**Task details**
The expected result is the full listing, retyped exactly, without a single picture.

**Records provided**
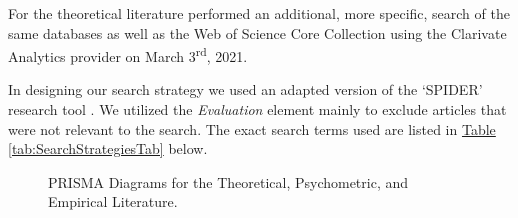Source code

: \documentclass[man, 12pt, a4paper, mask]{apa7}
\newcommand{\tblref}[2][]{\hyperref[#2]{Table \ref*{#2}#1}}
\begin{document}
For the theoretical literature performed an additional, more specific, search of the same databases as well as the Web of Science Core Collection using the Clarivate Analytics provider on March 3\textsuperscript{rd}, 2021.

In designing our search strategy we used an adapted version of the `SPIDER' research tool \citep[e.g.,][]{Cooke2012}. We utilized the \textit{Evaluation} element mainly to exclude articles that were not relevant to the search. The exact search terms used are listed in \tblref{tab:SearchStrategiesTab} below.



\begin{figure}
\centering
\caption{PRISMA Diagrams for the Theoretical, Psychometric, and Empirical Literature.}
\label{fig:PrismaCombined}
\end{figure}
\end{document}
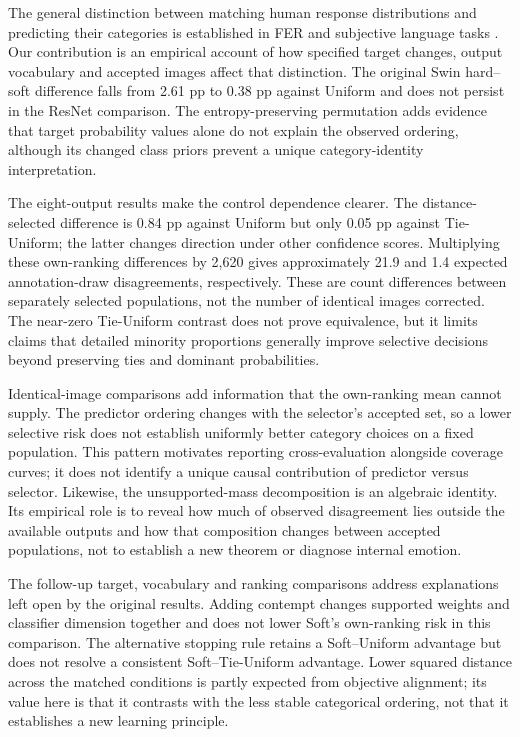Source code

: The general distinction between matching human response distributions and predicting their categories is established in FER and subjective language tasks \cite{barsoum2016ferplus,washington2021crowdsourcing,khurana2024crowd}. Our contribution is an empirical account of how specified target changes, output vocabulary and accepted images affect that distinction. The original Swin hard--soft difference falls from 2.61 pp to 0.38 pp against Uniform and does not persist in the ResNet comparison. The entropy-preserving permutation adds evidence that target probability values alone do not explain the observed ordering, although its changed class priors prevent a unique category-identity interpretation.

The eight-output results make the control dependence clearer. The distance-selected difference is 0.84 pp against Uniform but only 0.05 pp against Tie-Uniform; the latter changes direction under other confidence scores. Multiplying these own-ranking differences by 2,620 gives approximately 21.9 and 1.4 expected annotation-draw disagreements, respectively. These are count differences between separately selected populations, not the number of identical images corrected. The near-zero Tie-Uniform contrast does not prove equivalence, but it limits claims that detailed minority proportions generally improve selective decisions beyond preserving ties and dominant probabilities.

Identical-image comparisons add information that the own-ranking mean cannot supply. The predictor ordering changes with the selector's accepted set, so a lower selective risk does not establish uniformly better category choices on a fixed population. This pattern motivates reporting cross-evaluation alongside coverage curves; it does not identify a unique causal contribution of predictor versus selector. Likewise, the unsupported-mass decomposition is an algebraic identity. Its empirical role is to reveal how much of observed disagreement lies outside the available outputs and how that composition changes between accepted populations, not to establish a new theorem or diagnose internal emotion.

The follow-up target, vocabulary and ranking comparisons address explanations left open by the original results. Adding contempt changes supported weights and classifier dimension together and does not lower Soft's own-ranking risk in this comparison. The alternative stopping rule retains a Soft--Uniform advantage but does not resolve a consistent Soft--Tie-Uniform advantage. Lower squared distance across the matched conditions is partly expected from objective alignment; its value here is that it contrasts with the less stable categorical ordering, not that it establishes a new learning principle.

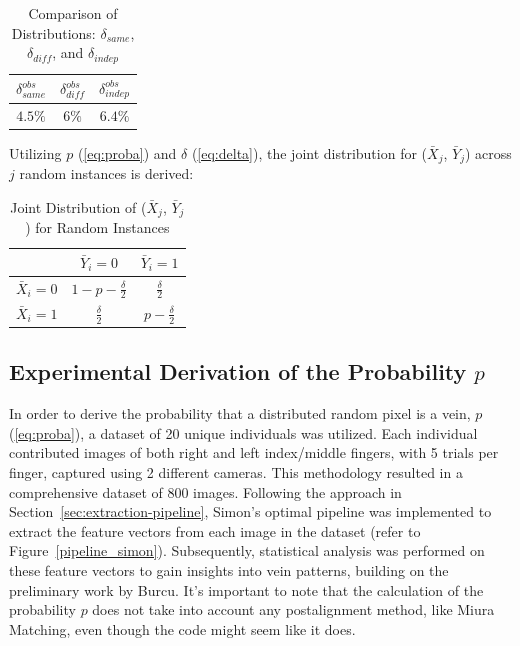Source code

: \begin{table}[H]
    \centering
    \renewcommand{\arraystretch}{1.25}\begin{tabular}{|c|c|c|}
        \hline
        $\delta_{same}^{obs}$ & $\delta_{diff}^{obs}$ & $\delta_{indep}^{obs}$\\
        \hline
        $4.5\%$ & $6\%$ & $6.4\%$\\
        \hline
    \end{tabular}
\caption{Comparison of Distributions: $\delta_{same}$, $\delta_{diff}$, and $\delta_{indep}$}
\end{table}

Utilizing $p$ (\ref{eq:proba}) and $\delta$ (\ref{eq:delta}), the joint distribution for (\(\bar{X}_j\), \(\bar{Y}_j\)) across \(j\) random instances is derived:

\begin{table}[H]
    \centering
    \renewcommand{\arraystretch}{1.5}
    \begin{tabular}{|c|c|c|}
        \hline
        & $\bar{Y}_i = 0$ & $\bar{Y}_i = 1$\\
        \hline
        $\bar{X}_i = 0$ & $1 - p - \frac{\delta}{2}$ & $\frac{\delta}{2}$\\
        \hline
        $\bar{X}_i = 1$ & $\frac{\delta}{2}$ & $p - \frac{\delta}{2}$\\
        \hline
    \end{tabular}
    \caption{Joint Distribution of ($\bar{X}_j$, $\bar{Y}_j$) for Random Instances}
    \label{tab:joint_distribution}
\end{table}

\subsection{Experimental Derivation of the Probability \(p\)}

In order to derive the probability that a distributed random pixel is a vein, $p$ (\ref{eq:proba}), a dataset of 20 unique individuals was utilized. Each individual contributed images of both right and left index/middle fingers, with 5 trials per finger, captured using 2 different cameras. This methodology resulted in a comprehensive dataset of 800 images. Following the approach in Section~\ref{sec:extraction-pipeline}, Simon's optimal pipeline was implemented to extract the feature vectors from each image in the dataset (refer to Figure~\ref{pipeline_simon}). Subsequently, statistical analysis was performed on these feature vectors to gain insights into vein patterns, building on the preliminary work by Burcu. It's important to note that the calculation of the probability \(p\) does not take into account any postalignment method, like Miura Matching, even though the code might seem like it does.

**Answer area**
Source code

: \documentclass[man, 12pt, a4paper, mask]{apa7}
\newcommand{\tblref}[2][]{\hyperref[#2]{Table \ref*{#2}#1}}
\begin{document}
For the theoretical literature performed an additional, more specific, search of the same databases as well as the Web of Science Core Collection using the Clarivate Analytics provider on March 3\textsuperscript{rd}, 2021.

In designing our search strategy we used an adapted version of the `SPIDER' research tool \citep[e.g.,][]{Cooke2012}. We utilized the \textit{Evaluation} element mainly to exclude articles that were not relevant to the search. The exact search terms used are listed in \tblref{tab:SearchStrategiesTab} below.



\begin{figure}
\centering
\caption{PRISMA Diagrams for the Theoretical, Psychometric, and Empirical Literature.}
\label{fig:PrismaCombined}
\end{figure}
\end{document}
Source code

: The general distinction between matching human response distributions and predicting their categories is established in FER and subjective language tasks \cite{barsoum2016ferplus,washington2021crowdsourcing,khurana2024crowd}. Our contribution is an empirical account of how specified target changes, output vocabulary and accepted images affect that distinction. The original Swin hard--soft difference falls from 2.61 pp to 0.38 pp against Uniform and does not persist in the ResNet comparison. The entropy-preserving permutation adds evidence that target probability values alone do not explain the observed ordering, although its changed class priors prevent a unique category-identity interpretation.

The eight-output results make the control dependence clearer. The distance-selected difference is 0.84 pp against Uniform but only 0.05 pp against Tie-Uniform; the latter changes direction under other confidence scores. Multiplying these own-ranking differences by 2,620 gives approximately 21.9 and 1.4 expected annotation-draw disagreements, respectively. These are count differences between separately selected populations, not the number of identical images corrected. The near-zero Tie-Uniform contrast does not prove equivalence, but it limits claims that detailed minority proportions generally improve selective decisions beyond preserving ties and dominant probabilities.

Identical-image comparisons add information that the own-ranking mean cannot supply. The predictor ordering changes with the selector's accepted set, so a lower selective risk does not establish uniformly better category choices on a fixed population. This pattern motivates reporting cross-evaluation alongside coverage curves; it does not identify a unique causal contribution of predictor versus selector. Likewise, the unsupported-mass decomposition is an algebraic identity. Its empirical role is to reveal how much of observed disagreement lies outside the available outputs and how that composition changes between accepted populations, not to establish a new theorem or diagnose internal emotion.

The follow-up target, vocabulary and ranking comparisons address explanations left open by the original results. Adding contempt changes supported weights and classifier dimension together and does not lower Soft's own-ranking risk in this comparison. The alternative stopping rule retains a Soft--Uniform advantage but does not resolve a consistent Soft--Tie-Uniform advantage. Lower squared distance across the matched conditions is partly expected from objective alignment; its value here is that it contrasts with the less stable categorical ordering, not that it establishes a new learning principle.

Source code

: \begin{table}[H]
    \centering
    \renewcommand{\arraystretch}{1.25}\begin{tabular}{|c|c|c|}
        \hline
        $\delta_{same}^{obs}$ & $\delta_{diff}^{obs}$ & $\delta_{indep}^{obs}$\\
        \hline
        $4.5\%$ & $6\%$ & $6.4\%$\\
        \hline
    \end{tabular}
\caption{Comparison of Distributions: $\delta_{same}$, $\delta_{diff}$, and $\delta_{indep}$}
\end{table}

Utilizing $p$ (\ref{eq:proba}) and $\delta$ (\ref{eq:delta}), the joint distribution for (\(\bar{X}_j\), \(\bar{Y}_j\)) across \(j\) random instances is derived:

\begin{table}[H]
    \centering
    \renewcommand{\arraystretch}{1.5}
    \begin{tabular}{|c|c|c|}
        \hline
        & $\bar{Y}_i = 0$ & $\bar{Y}_i = 1$\\
        \hline
        $\bar{X}_i = 0$ & $1 - p - \frac{\delta}{2}$ & $\frac{\delta}{2}$\\
        \hline
        $\bar{X}_i = 1$ & $\frac{\delta}{2}$ & $p - \frac{\delta}{2}$\\
        \hline
    \end{tabular}
    \caption{Joint Distribution of ($\bar{X}_j$, $\bar{Y}_j$) for Random Instances}
    \label{tab:joint_distribution}
\end{table}

\subsection{Experimental Derivation of the Probability \(p\)}

In order to derive the probability that a distributed random pixel is a vein, $p$ (\ref{eq:proba}), a dataset of 20 unique individuals was utilized. Each individual contributed images of both right and left index/middle fingers, with 5 trials per finger, captured using 2 different cameras. This methodology resulted in a comprehensive dataset of 800 images. Following the approach in Section~\ref{sec:extraction-pipeline}, Simon's optimal pipeline was implemented to extract the feature vectors from each image in the dataset (refer to Figure~\ref{pipeline_simon}). Subsequently, statistical analysis was performed on these feature vectors to gain insights into vein patterns, building on the preliminary work by Burcu. It's important to note that the calculation of the probability \(p\) does not take into account any postalignment method, like Miura Matching, even though the code might seem like it does.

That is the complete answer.